Several strategies have been proposed for targeting PCSK9 (15). Strategy 1: mRNA knockdown approaches include the use of antisense oligonucleotides or RNAi. Antisense oligonucleotides administered to mice reduced PCSK9 expression by >90% and lowered plasma cholesterol levels by 53% (16). A single intravenous injection of an RNAi delivered in lipidoid nanoparticles to cynomologous monkeys reduced plasma PCSK9 levels by 70% and plasma LDL-C levels by 56% (17). Strategy 2: is to prevent binding of PCSK9 to the LDLR on the cell surface with a small molecule, a peptide, or an antibody directed against PCSK9. Adding EGF-A fragments to cultured cells inhibits the ability of exogenously added PCSK9 to mediate LDLR degradation. Strategy 3: is to develop small-molecule inhibitors of the PCSK9 processing. Despite evidence that the catalytic activity of PCSK9 is not required for LDLR degradation (11), an intracellular inhibitor of PCSK9 catalytic activity should be effective, since autocatalytic processing of PCSK9 is required for secretion of the protein from the ER. Following its synthesis, PCSK9 undergoes an autocatalytic cleavage reaction that clips off the prodomain, but the prodomain remains attached to the catalytic domain (18, 19). The autocatalytic processing step is required for the secretion of PCSK9 (20), likely because the prodomain serves as a chaperone and facilitates folding. The continued attachment of the prodomain partially blocks the substrate binding pocket of PCSK9 (18, 19). McNutt et al. (21) demonstrated that antagonism of secreted PCSK9 increases LDLR expression in HepG2 cells. They show that an FH-associated LDLR allele (H306Y) that results in a gain-of-function mutation is due to an increase in the affinity of PCSK9 to the LDLR, which would lead to enhanced LDLR destruction, and decreased plasma LDL-C clearance. Furthermore, they were able to show elegantly that blocking the secreted PCSK9 with LDLR (H306Y) subfragment resulted in an increase in the level of LDLR in cultured HepG2 cells. Therefore, PCSK9 acts as a secreted factor to cause LDLR degradation, and a small molecule inhibitor that interferes with the autocatalytic process should decrease the amount of mature secreted PCSK9. This invention relates to identification of small molecules that down-regulate the function of PCSK9 using Strategy 3.

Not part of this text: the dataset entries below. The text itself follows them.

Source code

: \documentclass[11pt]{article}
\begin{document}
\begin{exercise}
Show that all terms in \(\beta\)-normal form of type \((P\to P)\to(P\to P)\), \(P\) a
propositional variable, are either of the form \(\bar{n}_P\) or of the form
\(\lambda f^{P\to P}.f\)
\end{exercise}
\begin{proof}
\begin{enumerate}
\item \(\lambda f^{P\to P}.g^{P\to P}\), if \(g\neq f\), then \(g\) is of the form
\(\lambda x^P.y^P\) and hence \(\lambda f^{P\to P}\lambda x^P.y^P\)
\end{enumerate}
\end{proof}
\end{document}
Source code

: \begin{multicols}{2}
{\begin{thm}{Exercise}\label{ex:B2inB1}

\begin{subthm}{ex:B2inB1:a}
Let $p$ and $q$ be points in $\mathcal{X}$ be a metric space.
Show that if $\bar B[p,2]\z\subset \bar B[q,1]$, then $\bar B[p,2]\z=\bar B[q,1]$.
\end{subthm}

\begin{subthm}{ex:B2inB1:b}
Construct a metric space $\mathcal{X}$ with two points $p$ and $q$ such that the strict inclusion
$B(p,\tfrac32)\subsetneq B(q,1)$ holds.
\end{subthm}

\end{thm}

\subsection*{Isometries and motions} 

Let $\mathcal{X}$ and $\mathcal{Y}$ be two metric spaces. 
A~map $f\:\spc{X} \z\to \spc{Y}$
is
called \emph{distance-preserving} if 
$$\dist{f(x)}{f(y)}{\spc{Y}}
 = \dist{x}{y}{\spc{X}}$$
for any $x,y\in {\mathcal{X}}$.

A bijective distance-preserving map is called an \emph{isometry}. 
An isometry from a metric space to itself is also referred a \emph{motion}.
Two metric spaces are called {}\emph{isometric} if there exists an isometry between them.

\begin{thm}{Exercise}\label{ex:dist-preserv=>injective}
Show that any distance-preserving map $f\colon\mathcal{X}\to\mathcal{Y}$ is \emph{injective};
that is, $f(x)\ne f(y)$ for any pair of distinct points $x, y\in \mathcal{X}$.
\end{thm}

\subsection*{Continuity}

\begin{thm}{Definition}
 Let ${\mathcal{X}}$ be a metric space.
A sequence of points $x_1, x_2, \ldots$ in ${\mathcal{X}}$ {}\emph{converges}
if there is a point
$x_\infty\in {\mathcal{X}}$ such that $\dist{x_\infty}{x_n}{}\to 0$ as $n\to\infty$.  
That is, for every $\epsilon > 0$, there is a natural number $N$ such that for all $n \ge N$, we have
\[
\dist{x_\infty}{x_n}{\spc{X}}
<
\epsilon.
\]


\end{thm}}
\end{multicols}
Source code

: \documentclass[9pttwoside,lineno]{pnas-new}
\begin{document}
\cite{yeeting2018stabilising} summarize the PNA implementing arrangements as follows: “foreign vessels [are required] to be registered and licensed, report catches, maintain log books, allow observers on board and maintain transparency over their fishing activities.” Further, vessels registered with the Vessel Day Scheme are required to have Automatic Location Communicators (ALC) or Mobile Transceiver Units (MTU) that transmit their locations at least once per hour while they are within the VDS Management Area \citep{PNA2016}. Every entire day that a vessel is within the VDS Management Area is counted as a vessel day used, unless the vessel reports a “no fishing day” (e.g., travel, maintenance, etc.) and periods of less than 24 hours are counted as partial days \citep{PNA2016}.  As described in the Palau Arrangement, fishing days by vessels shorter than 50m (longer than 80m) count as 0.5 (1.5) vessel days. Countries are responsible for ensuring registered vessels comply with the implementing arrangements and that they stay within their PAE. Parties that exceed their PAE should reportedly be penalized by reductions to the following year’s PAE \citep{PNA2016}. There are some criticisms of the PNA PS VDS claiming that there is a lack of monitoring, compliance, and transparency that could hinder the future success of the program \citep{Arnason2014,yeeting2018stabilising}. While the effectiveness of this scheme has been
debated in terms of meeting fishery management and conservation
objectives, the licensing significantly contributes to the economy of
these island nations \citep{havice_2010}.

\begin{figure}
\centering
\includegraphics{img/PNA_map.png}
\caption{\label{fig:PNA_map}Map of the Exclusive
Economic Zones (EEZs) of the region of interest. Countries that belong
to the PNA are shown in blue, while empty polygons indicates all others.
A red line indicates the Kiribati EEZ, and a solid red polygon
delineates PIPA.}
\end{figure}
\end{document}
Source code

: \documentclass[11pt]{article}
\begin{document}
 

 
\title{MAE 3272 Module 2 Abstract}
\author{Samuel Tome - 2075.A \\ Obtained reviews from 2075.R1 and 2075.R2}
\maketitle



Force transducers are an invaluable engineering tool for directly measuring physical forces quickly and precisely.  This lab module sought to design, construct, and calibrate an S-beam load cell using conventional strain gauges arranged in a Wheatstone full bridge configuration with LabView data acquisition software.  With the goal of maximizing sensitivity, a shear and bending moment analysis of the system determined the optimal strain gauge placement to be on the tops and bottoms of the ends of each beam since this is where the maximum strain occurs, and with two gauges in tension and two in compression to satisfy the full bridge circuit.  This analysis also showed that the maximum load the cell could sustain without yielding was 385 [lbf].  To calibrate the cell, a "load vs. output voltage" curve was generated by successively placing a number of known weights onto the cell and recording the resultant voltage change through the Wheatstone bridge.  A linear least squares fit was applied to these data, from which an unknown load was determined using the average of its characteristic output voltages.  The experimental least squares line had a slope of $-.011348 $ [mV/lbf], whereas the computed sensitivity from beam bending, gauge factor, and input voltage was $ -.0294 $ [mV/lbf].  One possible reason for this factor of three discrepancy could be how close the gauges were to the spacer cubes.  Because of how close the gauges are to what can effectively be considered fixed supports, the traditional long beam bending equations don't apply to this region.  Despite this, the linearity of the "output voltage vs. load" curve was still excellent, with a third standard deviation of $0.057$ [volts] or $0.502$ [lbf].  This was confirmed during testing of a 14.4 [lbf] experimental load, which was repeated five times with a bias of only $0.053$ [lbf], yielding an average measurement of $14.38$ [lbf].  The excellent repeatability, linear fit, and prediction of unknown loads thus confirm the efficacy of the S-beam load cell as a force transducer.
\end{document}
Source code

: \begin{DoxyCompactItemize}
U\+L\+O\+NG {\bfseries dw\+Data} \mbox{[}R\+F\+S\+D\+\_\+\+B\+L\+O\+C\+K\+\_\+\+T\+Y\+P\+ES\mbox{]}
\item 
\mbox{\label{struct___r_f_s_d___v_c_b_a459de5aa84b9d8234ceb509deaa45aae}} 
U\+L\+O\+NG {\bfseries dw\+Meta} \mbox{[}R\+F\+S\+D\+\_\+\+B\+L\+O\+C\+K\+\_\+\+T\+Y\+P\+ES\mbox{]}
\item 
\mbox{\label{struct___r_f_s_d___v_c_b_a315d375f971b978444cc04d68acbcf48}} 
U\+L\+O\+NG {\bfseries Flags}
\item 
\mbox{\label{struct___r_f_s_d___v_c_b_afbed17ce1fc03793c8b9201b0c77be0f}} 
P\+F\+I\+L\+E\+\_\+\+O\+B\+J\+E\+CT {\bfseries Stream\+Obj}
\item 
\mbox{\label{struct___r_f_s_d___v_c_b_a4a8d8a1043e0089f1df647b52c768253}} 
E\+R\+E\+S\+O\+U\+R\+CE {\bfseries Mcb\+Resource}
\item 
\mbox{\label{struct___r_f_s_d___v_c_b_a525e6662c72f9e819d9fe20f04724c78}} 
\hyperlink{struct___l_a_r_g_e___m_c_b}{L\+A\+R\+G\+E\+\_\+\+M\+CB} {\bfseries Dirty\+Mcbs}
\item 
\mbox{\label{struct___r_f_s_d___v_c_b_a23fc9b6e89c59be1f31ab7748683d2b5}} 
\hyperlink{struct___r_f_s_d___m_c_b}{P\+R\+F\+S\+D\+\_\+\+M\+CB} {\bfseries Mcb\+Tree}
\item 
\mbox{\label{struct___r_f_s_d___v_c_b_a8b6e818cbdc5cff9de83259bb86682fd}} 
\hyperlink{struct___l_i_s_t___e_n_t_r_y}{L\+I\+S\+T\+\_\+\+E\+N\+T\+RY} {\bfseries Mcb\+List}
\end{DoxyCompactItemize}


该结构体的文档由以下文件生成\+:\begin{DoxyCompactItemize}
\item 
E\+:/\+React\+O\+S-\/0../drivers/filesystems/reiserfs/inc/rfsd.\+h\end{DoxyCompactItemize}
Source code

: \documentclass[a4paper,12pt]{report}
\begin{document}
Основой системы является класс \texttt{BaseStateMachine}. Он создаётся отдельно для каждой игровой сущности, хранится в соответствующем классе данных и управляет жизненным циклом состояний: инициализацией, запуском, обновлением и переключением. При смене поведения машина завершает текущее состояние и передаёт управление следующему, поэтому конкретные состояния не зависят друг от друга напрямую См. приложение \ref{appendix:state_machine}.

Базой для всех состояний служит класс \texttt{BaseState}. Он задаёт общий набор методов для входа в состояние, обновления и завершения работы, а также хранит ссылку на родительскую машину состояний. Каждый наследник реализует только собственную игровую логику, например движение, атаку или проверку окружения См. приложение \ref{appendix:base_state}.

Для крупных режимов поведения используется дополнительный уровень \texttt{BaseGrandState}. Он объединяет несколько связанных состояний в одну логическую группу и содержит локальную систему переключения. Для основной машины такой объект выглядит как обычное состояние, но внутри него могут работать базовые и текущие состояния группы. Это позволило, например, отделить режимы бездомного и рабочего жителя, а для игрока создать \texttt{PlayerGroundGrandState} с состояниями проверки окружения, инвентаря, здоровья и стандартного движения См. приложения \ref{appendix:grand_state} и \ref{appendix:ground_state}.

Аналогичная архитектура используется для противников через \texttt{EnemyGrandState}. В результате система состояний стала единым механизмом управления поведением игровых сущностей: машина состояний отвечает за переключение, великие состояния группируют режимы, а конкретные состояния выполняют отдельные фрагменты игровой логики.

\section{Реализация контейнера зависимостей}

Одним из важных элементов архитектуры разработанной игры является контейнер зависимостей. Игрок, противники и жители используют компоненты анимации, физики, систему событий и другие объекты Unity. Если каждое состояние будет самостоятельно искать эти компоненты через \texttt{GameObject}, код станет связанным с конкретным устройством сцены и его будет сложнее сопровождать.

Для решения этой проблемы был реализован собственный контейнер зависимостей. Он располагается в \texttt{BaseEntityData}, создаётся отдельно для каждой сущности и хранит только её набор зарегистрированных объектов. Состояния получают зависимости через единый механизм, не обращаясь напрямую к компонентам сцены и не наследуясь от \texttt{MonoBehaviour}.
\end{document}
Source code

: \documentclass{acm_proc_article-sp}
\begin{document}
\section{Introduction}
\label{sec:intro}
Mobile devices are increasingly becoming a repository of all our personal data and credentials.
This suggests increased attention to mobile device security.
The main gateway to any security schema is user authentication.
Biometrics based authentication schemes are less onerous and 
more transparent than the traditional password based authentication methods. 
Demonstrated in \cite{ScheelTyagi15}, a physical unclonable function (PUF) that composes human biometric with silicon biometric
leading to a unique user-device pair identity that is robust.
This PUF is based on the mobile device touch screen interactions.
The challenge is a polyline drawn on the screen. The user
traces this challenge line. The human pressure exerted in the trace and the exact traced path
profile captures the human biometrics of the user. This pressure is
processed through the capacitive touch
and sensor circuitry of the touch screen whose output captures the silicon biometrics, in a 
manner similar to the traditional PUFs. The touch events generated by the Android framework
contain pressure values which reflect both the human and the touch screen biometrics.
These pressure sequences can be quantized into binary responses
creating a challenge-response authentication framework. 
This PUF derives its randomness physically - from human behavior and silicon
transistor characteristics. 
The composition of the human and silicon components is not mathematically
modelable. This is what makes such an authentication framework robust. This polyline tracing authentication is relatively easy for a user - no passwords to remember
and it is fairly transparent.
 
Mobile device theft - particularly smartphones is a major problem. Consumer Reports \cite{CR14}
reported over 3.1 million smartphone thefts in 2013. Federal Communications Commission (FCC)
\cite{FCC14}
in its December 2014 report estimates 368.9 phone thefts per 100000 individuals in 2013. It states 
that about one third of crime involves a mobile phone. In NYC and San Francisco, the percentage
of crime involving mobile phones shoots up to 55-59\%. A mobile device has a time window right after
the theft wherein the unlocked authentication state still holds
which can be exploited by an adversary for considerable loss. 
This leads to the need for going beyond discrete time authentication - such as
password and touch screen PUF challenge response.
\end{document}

Recently (22-24), Regeneron/Sanofi and Amgen have reported Phase II proof-of-concept data that validate the blocking of PCSK9 with a monoclonal antibody as a strategy for lowering LDL-C in patients not controlled on standard statin therapy. They reported that a single injection of their drug, called REGN727, slashed LDL levels by more than 60% in clinical trial. Their approach follows Strategy 2 using antibodies instead of small molecules. This Strategy 2 is also being pursued by Merck, Novartis and Pfizer, while Strategy 1 is being pursued by Alnylam, Idera and Santaris (25).